Pada tahun 1145 ar-Rifa'i menjadi syekh tarekat ini, ketika pamannya (syekhnya juga) menunjuk ar-Rifa'i sebagai penggantinya. Kemudian beliau mendirikan pusat tarekat sendiri di Umm Abidah, sebuah desa di Distrik Wasit, tempat beliau wafat.
Tarekat Rifa'iyah berbeda dengan Organisasi Kemasyarakatan Rifa'iyah yang ada di Indonesia. Ormas Rifa'iyah didirikan oleh Syekh Haji Ahmad ar-Rifa'i al-Jawi bin Muhammad bin Abi Sujak bin Sutjowijoyo, yang lahir pada 9 Muharam 1200 H / 1786 M di Desa Tempuran Kabupaten Kendal, terakhir dianugerahi Pahlawan Nasional oleh Pemerintahan SBY.
Tarekat Rifa'iyah yang juga merupakan tarekat sufi Sunni ini memainkan peran penting dalam pelembangan sufisme. Di bawah bimbingan ar-Rifa'i tarekat ini tumbuh subur, sehingga dalam tempo yang tidak terlalu lama tarekat ini berkembangan luas keluar Irak, di antaranya ke Mesir dan Suriah. Hal ini disebabkan murid-murid tarekat ini menyebar ke seluruh kawasan Timur Tengah.
Perkembangan berikutnya Tarekat Rifa'iyah sampai ke kawasan Anatolia di Turki, Eropa Timur, Kaukasus dan wilayah Amerika Utara. Para murid Rifa'iyah membentuk cabang-cabang baru di tempat-tempat tersebut, alhasil jumlah cabang Tarekat Rifa'iyah meningkat dengan sistem syekh turun-temurun.
Tarekat Rifa'iyah juga sampai tersebar ke Indonesia, seperti di Aceh (terutama di bagian barat dan utara), di Jawa, Sumatera Barat dan Sulawesi. Namun di daerah Aceh tarekat ini lebih dikenal dengan sebutan Rafai, yang berarti "tabuhan rebana" berasal dari perkataan pendiri dan penyiar tarekat Rifa'iyah sendiri.
Walaupun Tarekat Rifa'iyah terdapat di tempat-tempat lain, namun menurut Esposito tarekat ini paling signifikan berada di Turki, Eropa Tenggara, Mesir, Palestina, Suriah, Irak dan Amerika Serikat.
Pada akhir masa kekuasaan Turki Usmaniyah (Ottoman), Rifa'iyah merupakan tarekat penting, keanggotaannya meliputi tujuh persen dari jumlah orang yang masuk tarekat sufi di Istanbul.
III. Ajaran Thorekat Rifa’yah
Dalam beberapa cabang, pengikut Rifa'iyah harus mengasingkan diri dan melakukan penyendirian spiritual (khalwat). Praktik ini biasanya dilakukan paling sedikit selama satu minggu pada awal Muharam.

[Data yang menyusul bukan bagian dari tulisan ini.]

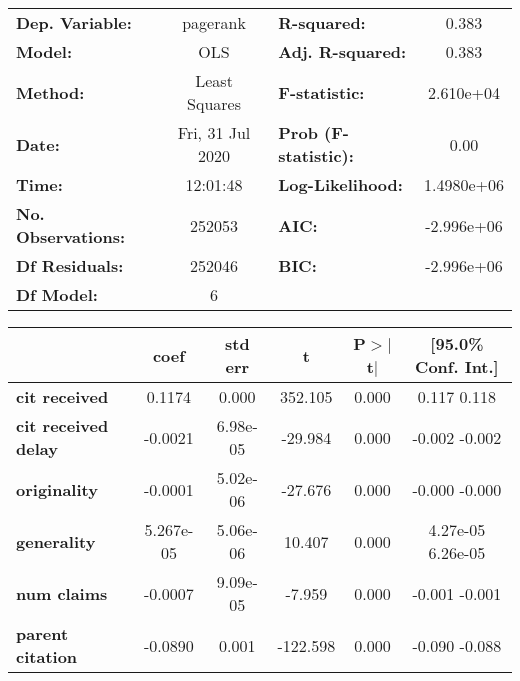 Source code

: \begin{center}
\begin{tabular}{lclc}
\toprule
\textbf{Dep. Variable:}     &     pagerank     & \textbf{  R-squared:         } &       0.383    \\
\textbf{Model:}             &       OLS        & \textbf{  Adj. R-squared:    } &       0.383    \\
\textbf{Method:}            &  Least Squares   & \textbf{  F-statistic:       } &   2.610e+04    \\
\textbf{Date:}              & Fri, 31 Jul 2020 & \textbf{  Prob (F-statistic):} &       0.00     \\
\textbf{Time:}              &     12:01:48     & \textbf{  Log-Likelihood:    } &   1.4980e+06   \\
\textbf{No. Observations:}  &      252053      & \textbf{  AIC:               } &   -2.996e+06   \\
\textbf{Df Residuals:}      &      252046      & \textbf{  BIC:               } &   -2.996e+06   \\
\textbf{Df Model:}          &           6      & \textbf{                     } &                \\
\bottomrule
\end{tabular}
\begin{tabular}{lccccc}
                            & \textbf{coef} & \textbf{std err} & \textbf{t} & \textbf{P$>$$|$t$|$} & \textbf{[95.0\% Conf. Int.]}  \\
\midrule
\textbf{cit received}       &       0.1174  &        0.000     &   352.105  &         0.000        &         0.117     0.118       \\
\textbf{cit received delay} &      -0.0021  &     6.98e-05     &   -29.984  &         0.000        &        -0.002    -0.002       \\
\textbf{originality}        &      -0.0001  &     5.02e-06     &   -27.676  &         0.000        &        -0.000    -0.000       \\
\textbf{generality}         &    5.267e-05  &     5.06e-06     &    10.407  &         0.000        &      4.27e-05  6.26e-05       \\
\textbf{num claims}         &      -0.0007  &     9.09e-05     &    -7.959  &         0.000        &        -0.001    -0.001       \\
\textbf{parent citation}    &      -0.0890  &        0.001     &  -122.598  &         0.000        &        -0.090    -0.088       \\

\end{tabular}
\end{center}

Menurut Sayyid Mahmud Abul al-Faidl al-Manufi, Tarekat Rifa'iyah mempunyai tiga ajaran dasar, yaitu :
1. Tidak meminta sesuatu.
2. Tidak menolak.
3. Tidak menunggu.
Sementara menurut asy-Syarani, tarekat ini menekankan pada ajaran asketisme (zuhud) dan ma'rifat (puncak tertinggi dalam ajaran tasawuf).
Dalam pandangan Syekh ar-Rifa'i, sebagaimana diriwayatkan asy-Syarani, asketisme merupakan landasan keadaan-keadaan yang diridhai dan tingkatan-tingkatan yang disunahkan. Asketisme adalah langkah pertama seseorang menuju kepada Allah, mendapat ridha dari Allah dan bertawakkal kepada Allah. Menurut Syekh ar-Rifa'i "Barang siapa belum menguasai landasan kezuhudan, langkah selanjutnya belum lagi benar".

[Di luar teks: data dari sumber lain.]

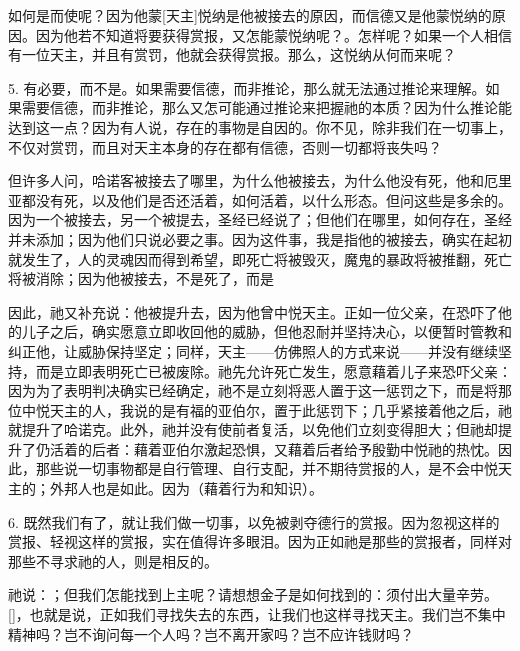 如何是而使呢？因为他蒙[天主]悦纳是他被接去的原因，而信德又是他蒙悦纳的原因。因为他若不知道将要获得赏报，又怎能蒙悦纳呢？。怎样呢？如果一个人相信有一位天主，并且有赏罚，他就会获得赏报。那么，这悦纳从何而来呢？\par

5. 有必要，而不是。如果需要信德，而非推论，那么就无法通过推论来理解。如果需要信德，而非推论，那么又怎可能通过推论来把握祂的本质？因为什么推论能达到这一点？因为有人说，存在的事物是自因的。你不见，除非我们在一切事上，不仅对赏罚，而且对天主本身的存在都有信德，否则一切都将丧失吗？\par

但许多人问，哈诺客被接去了哪里，为什么他被接去，为什么他没有死，他和厄里亚都没有死，以及他们是否还活着，如何活着，以什么形态。但问这些是多余的。因为一个被接去，另一个被提去，圣经已经说了；但他们在哪里，如何存在，圣经并未添加；因为他们只说必要之事。因为这件事，我是指他的被接去，确实在起初就发生了，人的灵魂因而得到希望，即死亡将被毁灭，魔鬼的暴政将被推翻，死亡将被消除；因为他被接去，不是死了，而是\par

因此，祂又补充说：他被提升去，因为他曾中悦天主。正如一位父亲，在恐吓了他的儿子之后，确实愿意立即收回他的威胁，但他忍耐并坚持决心，以便暂时管教和纠正他，让威胁保持坚定；同样，天主——仿佛照人的方式来说——并没有继续坚持，而是立即表明死亡已被废除。祂先允许死亡发生，愿意藉着儿子来恐吓父亲：因为为了表明判决确实已经确定，祂不是立刻将恶人置于这一惩罚之下，而是将那位中悦天主的人，我说的是有福的亚伯尔，置于此惩罚下；几乎紧接着他之后，祂就提升了哈诺克。此外，祂并没有使前者复活，以免他们立刻变得胆大；但祂却提升了仍活着的后者：藉着亚伯尔激起恐惧，又藉着后者给予殷勤中悦祂的热忱。因此，那些说一切事物都是自行管理、自行支配，并不期待赏报的人，是不会中悦天主的；外邦人也是如此。因为（藉着行为和知识）。\par

6. 既然我们有了，就让我们做一切事，以免被剥夺德行的赏报。因为忽视这样的赏报、轻视这样的赏报，实在值得许多眼泪。因为正如祂是那些的赏报者，同样对那些不寻求祂的人，则是相反的。\par

祂说：；但我们怎能找到上主呢？请想想金子是如何找到的：须付出大量辛劳。[]，也就是说，正如我们寻找失去的东西，让我们也这样寻找天主。我们岂不集中精神吗？岂不询问每一个人吗？岂不离开家吗？岂不应许钱财吗？\par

Mengenai ma'rifat Syekh ar-Rifa'i berpendapat bahwa penyaksian adalah kehadiran dalam makna kedekatan kepada Allah disertai ilmu yakin dan terbukanya hakikat realitas-realitas secara benar-benar yakin. Menurutnya, cinta mengantar rindu dendam, sedangkan ma'rifat menuju kefanaan ataupun ketiadaan diri.
Irhamni,MA dalam tulisannya mengenai Syekh ar-Rifa'i mengungkapkan bahwa pendiri Tarekat Rifa'iyah ini semasa hidupnya pernah mengubah sebuah puisi bertema "Cinta Ilahi" yang bunyinya : "Andaikan malam menjelang, begitu gairah kalbuku mengingat-Mu. Bagai merpati terbelenggu atau meratap tanpa jemu. Di atasku awan menghujani derita dan putus asa. Di bawahku lautan menggelora/kecewa. Tanyalah atau biarkanlah mereka bernyawa. Bagaimana tawanan-Nya bebaskan tawanan lainnya, sementara dia dipercaya tanpa-Nya dan dia tidak terbunuh, kematian itu istirah baginya. Bahkan dia tidak dapat mati sampai bebas karenanya".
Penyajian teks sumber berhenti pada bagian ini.